Directions: Restate each record word for word, omitting whatever pictures it holds.

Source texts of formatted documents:
========================================
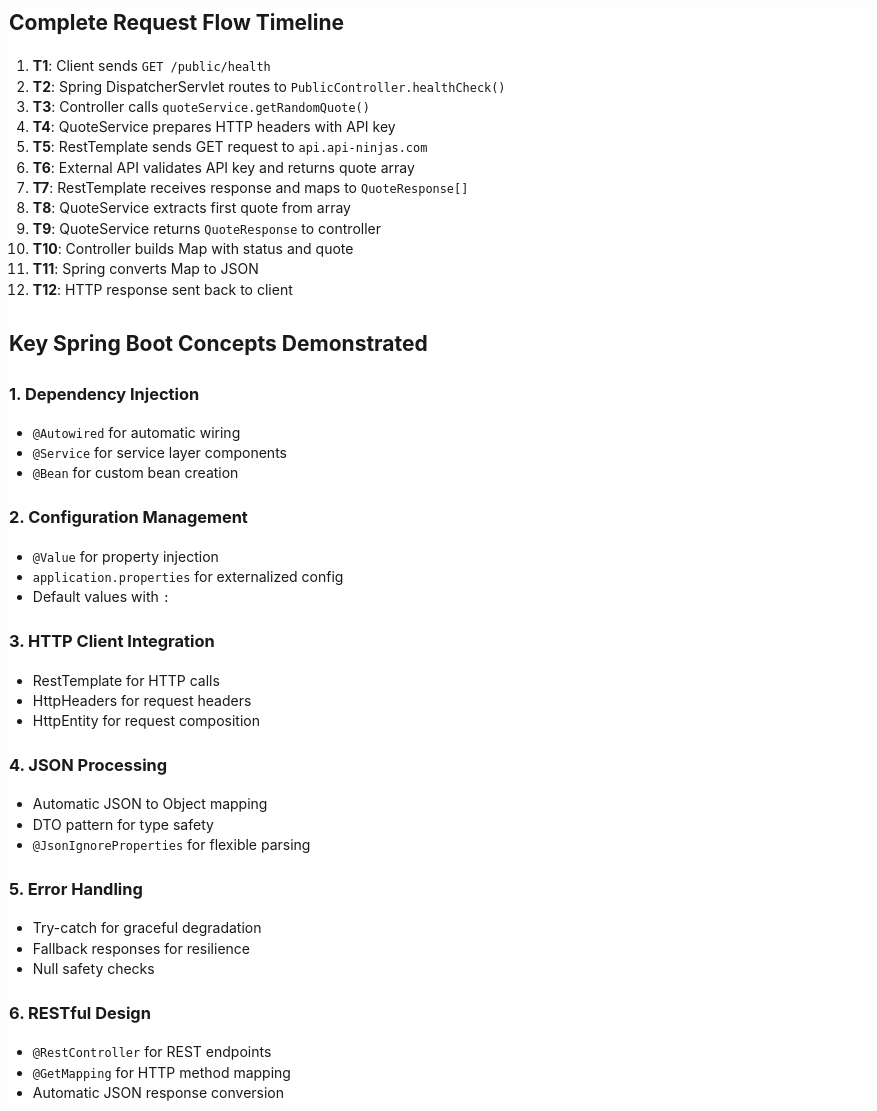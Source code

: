 ## Complete Request Flow Timeline

1. **T1**: Client sends `GET /public/health`
2. **T2**: Spring DispatcherServlet routes to `PublicController.healthCheck()`
3. **T3**: Controller calls `quoteService.getRandomQuote()`
4. **T4**: QuoteService prepares HTTP headers with API key
5. **T5**: RestTemplate sends GET request to `api.api-ninjas.com`
6. **T6**: External API validates API key and returns quote array
7. **T7**: RestTemplate receives response and maps to `QuoteResponse[]`
8. **T8**: QuoteService extracts first quote from array
9. **T9**: QuoteService returns `QuoteResponse` to controller
10. **T10**: Controller builds Map with status and quote
11. **T11**: Spring converts Map to JSON
12. **T12**: HTTP response sent back to client

## Key Spring Boot Concepts Demonstrated

### 1. Dependency Injection

- `@Autowired` for automatic wiring
- `@Service` for service layer components
- `@Bean` for custom bean creation

### 2. Configuration Management

- `@Value` for property injection
- `application.properties` for externalized config
- Default values with `:`

### 3. HTTP Client Integration

- RestTemplate for HTTP calls
- HttpHeaders for request headers
- HttpEntity for request composition

### 4. JSON Processing

- Automatic JSON to Object mapping
- DTO pattern for type safety
- `@JsonIgnoreProperties` for flexible parsing

### 5. Error Handling

- Try-catch for graceful degradation
- Fallback responses for resilience
- Null safety checks

### 6. RESTful Design

- `@RestController` for REST endpoints
- `@GetMapping` for HTTP method mapping
- Automatic JSON response conversion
========================================
Problem solution:
Source code

: ## Complete Request Flow Timeline

1. **T1**: Client sends `GET /public/health`
2. **T2**: Spring DispatcherServlet routes to `PublicController.healthCheck()`
3. **T3**: Controller calls `quoteService.getRandomQuote()`
4. **T4**: QuoteService prepares HTTP headers with API key
5. **T5**: RestTemplate sends GET request to `api.api-ninjas.com`
6. **T6**: External API validates API key and returns quote array
7. **T7**: RestTemplate receives response and maps to `QuoteResponse[]`
8. **T8**: QuoteService extracts first quote from array
9. **T9**: QuoteService returns `QuoteResponse` to controller
10. **T10**: Controller builds Map with status and quote
11. **T11**: Spring converts Map to JSON
12. **T12**: HTTP response sent back to client

## Key Spring Boot Concepts Demonstrated

### 1. Dependency Injection

- `@Autowired` for automatic wiring
- `@Service` for service layer components
- `@Bean` for custom bean creation

### 2. Configuration Management

- `@Value` for property injection
- `application.properties` for externalized config
- Default values with `:`

### 3. HTTP Client Integration

- RestTemplate for HTTP calls
- HttpHeaders for request headers
- HttpEntity for request composition

### 4. JSON Processing

- Automatic JSON to Object mapping
- DTO pattern for type safety
- `@JsonIgnoreProperties` for flexible parsing

### 5. Error Handling

- Try-catch for graceful degradation
- Fallback responses for resilience
- Null safety checks

### 6. RESTful Design

- `@RestController` for REST endpoints
- `@GetMapping` for HTTP method mapping
- Automatic JSON response conversion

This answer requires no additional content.